Loosely stated, the "Holy Grail" of parallel linear solvers is a black box solver that is both algorithmically scalable, so that the number of operations required is O(n), and implementationally scalable, so that efficiency of the parallel implementation is constant in some scaled-speedup sense. In the sequential world, algebraic multigrid methods are black box solvers (in the sense that they take only the matrix as input, though in the sense that parameters are tuned for certain problem classes they are really "grey box" solvers) that achieve algorithmic scalability for a growing family of problems. Realistically, AMG methods will probably never be a true Holy Grail, but they can certainly prove an invaluable tool in a suite of powerful preconditioners for very difficult problems.

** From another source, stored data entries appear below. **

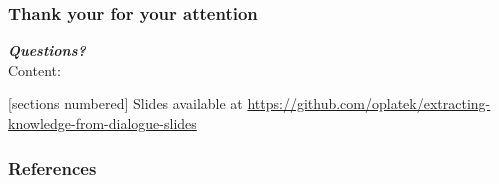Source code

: \documentclass[10pt, compress,british,xcolor={svgnames,dvipsnames,x11names},trans]{beamer}
\begin{document}

\begin{frame}\frametitle{Thank your for your attention}
    {\bf \large \it Questions?} \\
    \vfill
    Content:

  [sections numbered]
  \tableofcontents
    \vfill
    {\footnotesize Slides available at \url{https://github.com/oplatek/extracting-knowledge-from-dialogue-slides}}

\end{frame}

\appendix

\begin{frame}[allowframebreaks]
        \frametitle{References}
        
        
\end{frame}
\end{document}
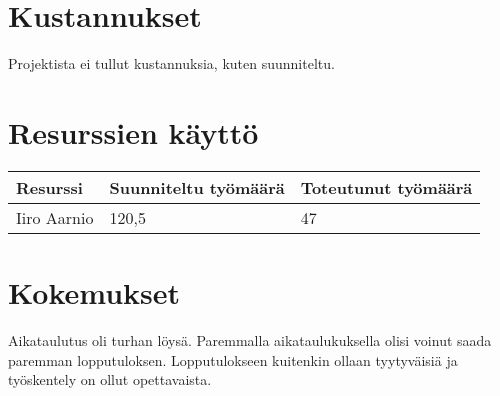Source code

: \documentclass[a4paper, 12pt, finnish]{article}
\begin{document}
\section{Kustannukset}

\begin{adjustwidth}{0.25\textwidth}{}
    Projektista ei tullut kustannuksia, kuten suunniteltu.
\end{adjustwidth}

\section{Resurssien käyttö}

\begin{table}[htpb]
\centering
\label{tab:tyo}
\begin{tabular}{lll}
\textbf{Resurssi}                & \textbf{Suunniteltu työmäärä} & \textbf{Toteutunut työmäärä} \\ \hline
\multicolumn{1}{l|}{Iiro Aarnio} & 120,5                         & 47
\end{tabular}
\end{table}

\section{Kokemukset}

\begin{adjustwidth}{0.25\textwidth}{}
    Aikataulutus oli turhan löysä. Paremmalla aikataulukuksella olisi voinut saada paremman lopputuloksen. Lopputulokseen kuitenkin ollaan tyytyväisiä ja työskentely on ollut opettavaista.
\end{adjustwidth}
\end{document}
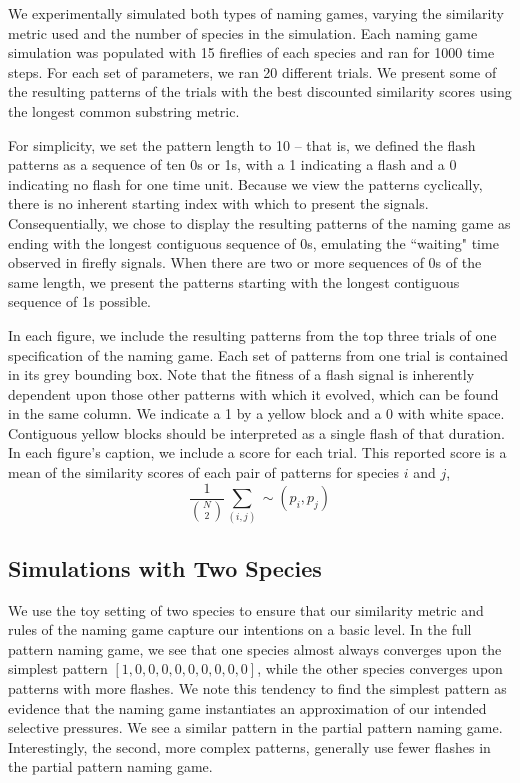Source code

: 


We experimentally simulated both types of naming games, varying the similarity metric used and the number of species in the simulation.
Each naming game simulation was populated with 15 fireflies of each species and ran for 1000 time steps. 
For each set of parameters, we ran 20 different trials. We present some of the resulting patterns of the trials with the best discounted similarity scores using the longest common substring metric. 


For simplicity, we set the pattern length to 10 -- that is, we defined the flash patterns as a sequence of ten 0s or 1s, with a 1 indicating a flash and a 0 indicating no flash for one time unit. 
Because we view the patterns cyclically, there is no inherent starting index with which to present the signals. 
Consequentially, we chose to display the resulting patterns of the naming game as ending with the longest contiguous sequence of 0s, emulating the ``waiting" time observed in firefly signals. When there are two or more sequences of 0s of the same length, we present the patterns starting with the longest contiguous sequence of 1s possible. 

In each figure, we include the resulting patterns from the top three trials of one specification of the naming game. 
Each set of patterns from one trial is contained in its grey bounding box.
Note that the fitness of a flash signal is inherently dependent upon those other patterns with which it evolved, which can be found in the same column. 
We indicate a 1 by a yellow block and a 0 with white space. Contiguous yellow blocks should be interpreted as a single flash of that duration. 
In each figure's caption, we include a score for each trial. This reported score is a mean of the similarity scores of each pair of patterns for species $i$ and $j$, \[ \frac{1}{{N \choose 2}} \sum_{(i,j)} \sim (p_i, p_j) \] 

\subsection{Simulations with Two Species}
We use the toy setting of two species to ensure that our similarity metric and rules of the naming game capture our intentions on a basic level.
In the full pattern naming game, we see that one species almost always converges upon the simplest pattern $[1,0,0,0,0,0,0,0,0,0]$, while the other species converges upon patterns with more flashes. We note this tendency to find the simplest pattern as evidence that the naming game instantiates an approximation of our intended selective pressures. 
We see a similar pattern in the partial pattern naming game. Interestingly, the second, more complex patterns, generally use fewer flashes in the partial pattern naming game.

Meanwhile, general-purpose parallel linear algebra packages such as PETSc and Aztec are quite notably missing powerful global preconditioners. Domain-decomposition preconditioners, even with Schwarz overlapping, are the mainstays of these packages but suffer from lack of robustness and poor convergence. General purpose (as opposed to problem specific) global parallel preconditioners are sorely needed in this context.

In this talk we discuss work in progress on our parallel AMG implementation. We discuss the overall software design in terms of tools culled from existing linear algebra packages. We describe the interface to the routine in the context of the DOE Linear Solver Interface standardization effort and show that this routine will be easily usable within existing libraries and from applications. We show which key functionalities are not provided in existing packages and our strategies for providing these. We show that the only new routines required are in the setup phase of the algorithm, and include a new parallelized routine for coarse grid selection based in part on algorithms for finding maximal independent sets in a graph, as well as a parallelized routine for sparse matrix-matrix-matrix multiply that is required to form coarse grid operators. We present results from algorithmic studies comparing the quality of coarse grids created with the parallel algorithm versus the sequential algorithm, and preliminary results on the efficiency of some of the key kernels.